At the first meeting of the CJR, which is edited by Csillag and published by Farber, 25 people joined the call, among them former CJN employees, journalism students and  young people with social media expertise. Csillag says there was some discussion in those early days about whether to delay publication to allow for the release of a very polished product. 

“Instead we decided to go fast and iron out the kinks as we went along. So we hit the ground running and people knew it and turned to us right away. People are hungry for Jewish news and commentary, even if they disagree with it,” he says.

That strategy appears to have paid off. When York University wanted to publicize its findings on antisemitism and the Prime Minister’s Office wanted to publicize the Prime Minister’s visit to the Ottawa Kosher Food Bank, they turned to the CJR.  

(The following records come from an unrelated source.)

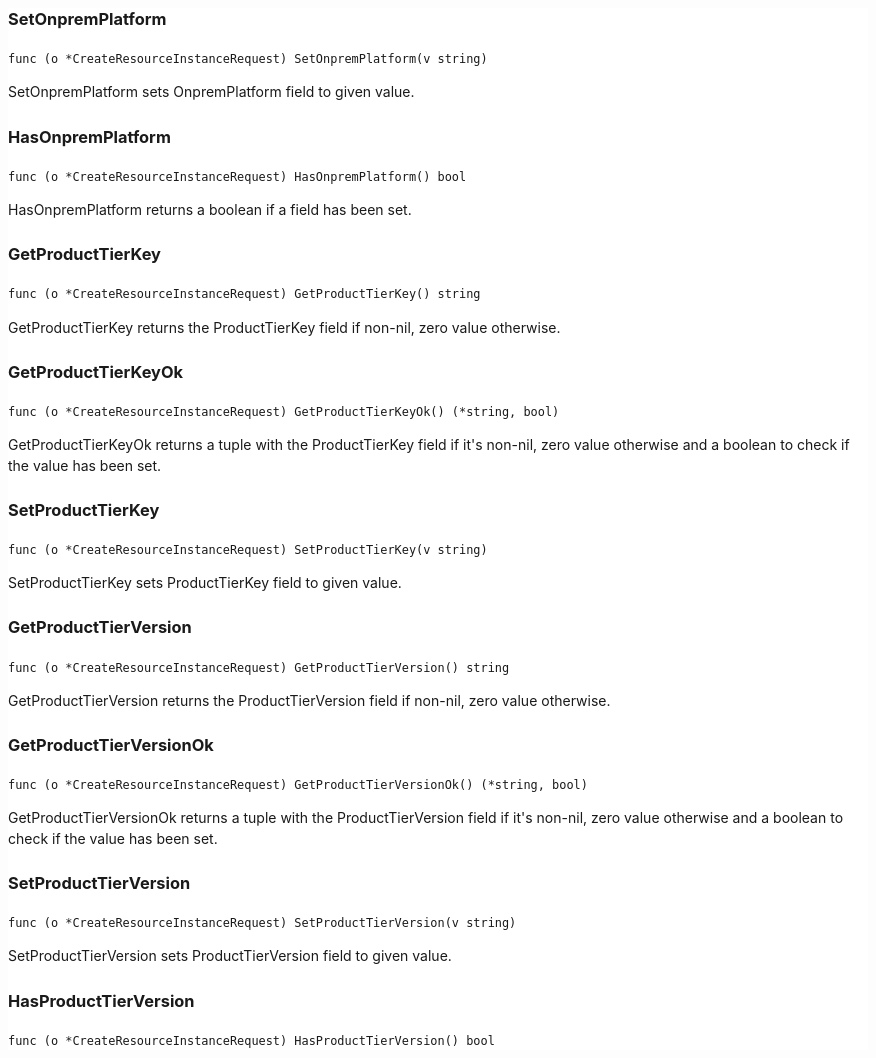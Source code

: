 ### SetOnpremPlatform

`func (o *CreateResourceInstanceRequest) SetOnpremPlatform(v string)`

SetOnpremPlatform sets OnpremPlatform field to given value.

### HasOnpremPlatform

`func (o *CreateResourceInstanceRequest) HasOnpremPlatform() bool`

HasOnpremPlatform returns a boolean if a field has been set.

### GetProductTierKey

`func (o *CreateResourceInstanceRequest) GetProductTierKey() string`

GetProductTierKey returns the ProductTierKey field if non-nil, zero value otherwise.

### GetProductTierKeyOk

`func (o *CreateResourceInstanceRequest) GetProductTierKeyOk() (*string, bool)`

GetProductTierKeyOk returns a tuple with the ProductTierKey field if it's non-nil, zero value otherwise
and a boolean to check if the value has been set.

### SetProductTierKey

`func (o *CreateResourceInstanceRequest) SetProductTierKey(v string)`

SetProductTierKey sets ProductTierKey field to given value.


### GetProductTierVersion

`func (o *CreateResourceInstanceRequest) GetProductTierVersion() string`

GetProductTierVersion returns the ProductTierVersion field if non-nil, zero value otherwise.

### GetProductTierVersionOk

`func (o *CreateResourceInstanceRequest) GetProductTierVersionOk() (*string, bool)`

GetProductTierVersionOk returns a tuple with the ProductTierVersion field if it's non-nil, zero value otherwise
and a boolean to check if the value has been set.

### SetProductTierVersion

`func (o *CreateResourceInstanceRequest) SetProductTierVersion(v string)`

SetProductTierVersion sets ProductTierVersion field to given value.

### HasProductTierVersion

`func (o *CreateResourceInstanceRequest) HasProductTierVersion() bool`
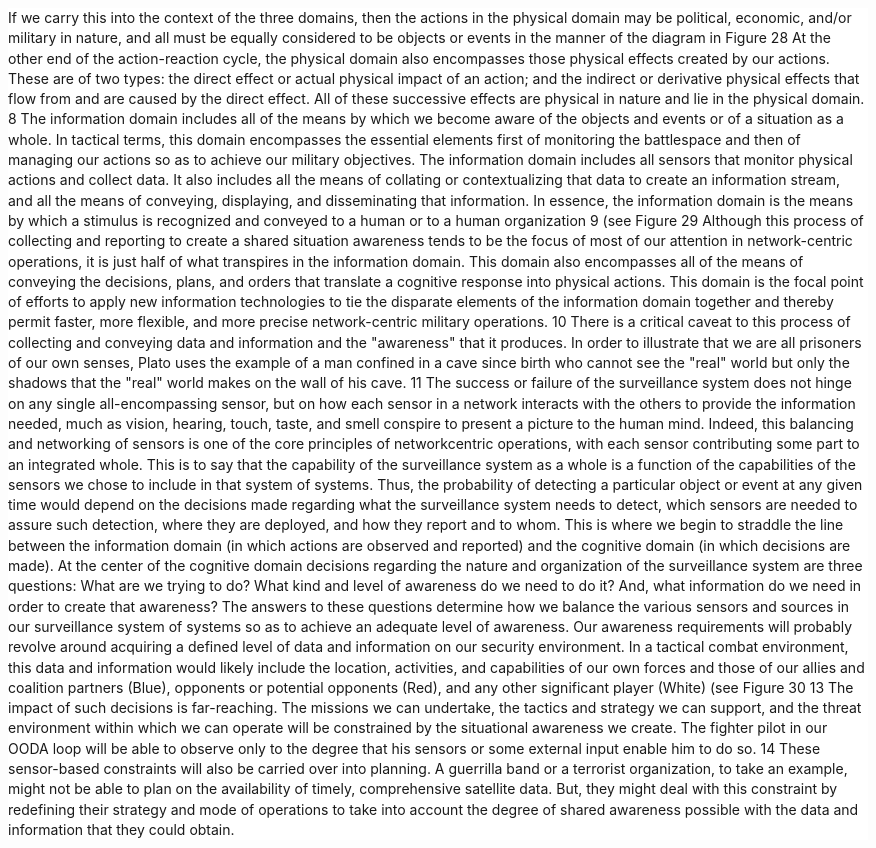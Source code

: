 If we carry this into the context of the three domains, then the actions in the physical domain may be political, economic, and/or military in nature, and all must be equally considered to be objects or events in the manner of the diagram in Figure 
28
At the other end of the action-reaction cycle, the physical domain also encompasses those physical effects created by our actions. These are of two types: the direct effect or actual physical impact of an action; and the indirect or derivative physical effects that flow from and are caused by the direct effect. All of these successive effects are physical in nature and lie in the physical domain. 
8
The information domain includes all of the means by which we become aware of the objects and events or of a situation as a whole. In tactical terms, this domain encompasses the essential elements first of monitoring the battlespace and then of managing our actions so as to achieve our military objectives. The information domain includes all sensors that monitor physical actions and collect data. It also includes all the means of collating or contextualizing that data to create an information stream, and all the means of conveying, displaying, and disseminating that information. In essence, the information domain is the means by which a stimulus is recognized and conveyed to a human or to a human organization 9 (see Figure 
29
Although this process of collecting and reporting to create a shared situation awareness tends to be the focus of most of our attention in network-centric operations, it is just half of what transpires in the information domain. This domain also encompasses all of the means of conveying the decisions, plans, and orders that translate a cognitive response into physical actions. This domain is the focal point of efforts to apply new information technologies to tie the disparate elements of the information domain together and thereby permit faster, more flexible, and more precise network-centric military operations. 10
There is a critical caveat to this process of collecting and conveying data and information and the "awareness" that it produces. In order to illustrate that we are all prisoners of our own senses, Plato uses the example of a man confined in a cave since birth who cannot see the "real" world but only the shadows that the "real" world makes on the wall of his cave. 
11
The success or failure of the surveillance system does not hinge on any single all-encompassing sensor, but on how each sensor in a network interacts with the others to provide the information needed, much as vision, hearing, touch, taste, and smell conspire to present a picture to the human mind. Indeed, this balancing and networking of sensors is one of the core principles of networkcentric operations, with each sensor contributing some part to an integrated whole. This is to say that the capability of the surveillance system as a whole is a function of the capabilities of the sensors we chose to include in that system of systems. Thus, the probability of detecting a particular object or event at any given time would depend on the decisions made regarding what the surveillance system needs to detect, which sensors are needed to assure such detection, where they are deployed, and how they report and to whom.
This is where we begin to straddle the line between the information domain (in which actions are observed and reported) and the cognitive domain (in which decisions are made).
At the center of the cognitive domain decisions regarding the nature and organization of the surveillance system are three questions: What are we trying to do? What kind and level of awareness do we need to do it? And, what information do we need in order to create that awareness? The answers to these questions determine how we balance the various sensors and sources in our surveillance system of systems so as to achieve an adequate level of awareness.
Our awareness requirements will probably revolve around acquiring a defined level of data and information on our security environment. In a tactical combat environment, this data and information would likely include the location, activities, and capabilities of our own forces and those of our allies and coalition partners (Blue), opponents or potential opponents (Red), and any other significant player (White) (see Figure 
30
13
The impact of such decisions is far-reaching. The missions we can undertake, the tactics and strategy we can support, and the threat environment within which we can operate will be constrained by the situational awareness we create. The fighter pilot in our OODA loop will be able to observe only to the degree that his sensors or some external input enable him to do so. 14 These sensor-based constraints will also be carried over into planning. A guerrilla band or a terrorist organization, to take an example, might not be able to plan on the availability of timely, comprehensive satellite data. But, they might deal with this constraint by redefining their strategy and mode of operations to take into account the degree of shared awareness possible with the data and information that they could obtain.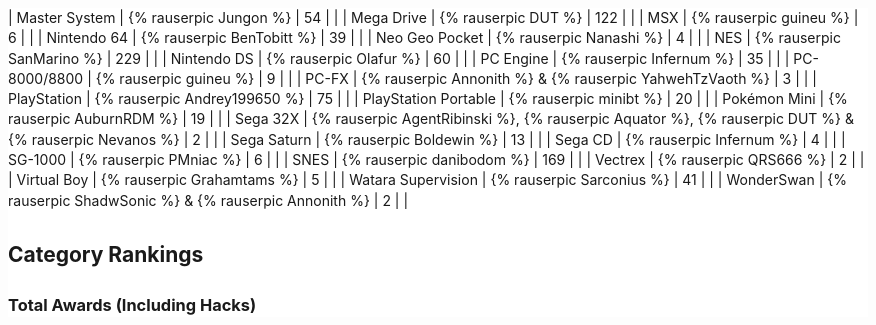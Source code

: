 | Master System               | {% rauserpic Jungon %}                                                                                    | 54             |   |
| Mega Drive                  | {% rauserpic DUT %}                                                                                       | 122            |    |
| MSX                         | {% rauserpic guineu %}                                                                                    | 6              |   |
| Nintendo 64                 | {% rauserpic BenTobitt %}                                                                                 | 39             |    |
| Neo Geo Pocket              | {% rauserpic Nanashi %}                                                                                   | 4              |   |
| NES                         | {% rauserpic SanMarino %}                                                                                 | 229            |    |
| Nintendo DS                 | {% rauserpic Olafur %}                                                                                    | 60             |   |
| PC Engine                   | {% rauserpic Infernum %}                                                                                  | 35             |    |
| PC-8000/8800                | {% rauserpic guineu %}                                                                                    | 9              |   |
| PC-FX                       | {% rauserpic Annonith %} & {% rauserpic YahwehTzVaoth %}                                                  | 3              |   |
| PlayStation                 | {% rauserpic Andrey199650 %}                                                                              | 75             |   |
| PlayStation Portable        | {% rauserpic minibt %}                                                                                    | 20             |   |
| Pokémon Mini                | {% rauserpic AuburnRDM %}                                                                                 | 19             |   |
| Sega 32X                    | {% rauserpic AgentRibinski %}, {% rauserpic Aquator %}, {% rauserpic DUT %} & {% rauserpic Nevanos %}     | 2              |   |
| Sega Saturn                 | {% rauserpic Boldewin %}                                                                                  | 13             |   |
| Sega CD                     | {% rauserpic Infernum %}                                                                                  | 4              |    |
| SG-1000                     | {% rauserpic PMniac %}                                                                                    | 6              |   |
| SNES                        | {% rauserpic danibodom %}                                                                                 | 169            |    |
| Vectrex                     | {% rauserpic QRS666 %}                                                                                    | 2              |   |
| Virtual Boy                 | {% rauserpic Grahamtams %}                                                                                | 5              |   |
| Watara Supervision          | {% rauserpic Sarconius %}                                                                                 | 41             |   |
| WonderSwan                  | {% rauserpic ShadwSonic %} & {% rauserpic Annonith %}                                                     | 2              |   |



## Category Rankings

### Total Awards (Including Hacks)

<p align="center">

“Truth be told, without Ron this doesn’t happen. He is the editor and a mover and a shaker. That’s why we’ve been able to keep it together,” says Farber.

Csillag, who was set to retire in June, acknowledges that he is putting in eight to nine hour days.

“I take this pretty seriously, because no one senses the void as deeply as I do,” he says. In addition to assigning stories, liaising with correspondents, and working with his PR people, Csillag edits “virtually everything” to maintain the rhythm of uploading two fresh articles to the website every day. Those articles are written by a team of correspondents, among them, Hamilton-based seasoned journalist Steve Arnold. Other CJR writers based in Toronto, Montreal, Ottawa and Winnipeg are producing “some very professional CJN-level copy and commentary,” said Csillag, adding that he still hopes to find reporters on the west and east coasts to add to the mix. 

Farber, who pens the CJR’s weekly editorials, said that despite the publication’s apparent success, the current model is not sustainable. “There is a commitment from a number of people to keep this going. All of us keep putting off winding this down. So as long as it’s needed and as long as there are people willing to write out of the goodness of their heart, we will, at this point, continue to do it,” he said.

Csillag says he and Farber did not envision the CJR as a permanent thing. “Our original intention was to keep the engine of Jewish journalism warm while the CJN reconfigured and figured out what it was doing and maybe came back,” he says. That’s still their hope. But the question remains, if the CJN does come back in some form, does the CJR dissolve itself or do the two publications merge? 

Csillag says he is unsure why the CJN went away completely. “I think it was a shame,” he said, adding that, in the month of April alone, close to 200 newspapers across North America shared the CJN’s fate. “The print model, I think ultimately, is what sank us.”

In the meantime, both Csillag and Farber are enjoying doing what they see as a mitzvah to the community.  “We enjoy it because both Ron and I grew up this way (with the CJN), Ron as a journalist and me as the activist,” he said. “Canada is a country of 380,000 Jews, the third or fourth largest Jewish population outside of Israel. It deserves an independent national newspaper.” Until then, the CJR team will continue to strive for balanced news and commentary from all sides of the political spectrum. 

“I think that there are good, decent philanthropists out there. They want an open tent. They want to hear from the left, they want to hear from the right, they want to hear from the middle,” says Farber. “That’s our community, so that’s what we’ll do until something more firm comes into play.”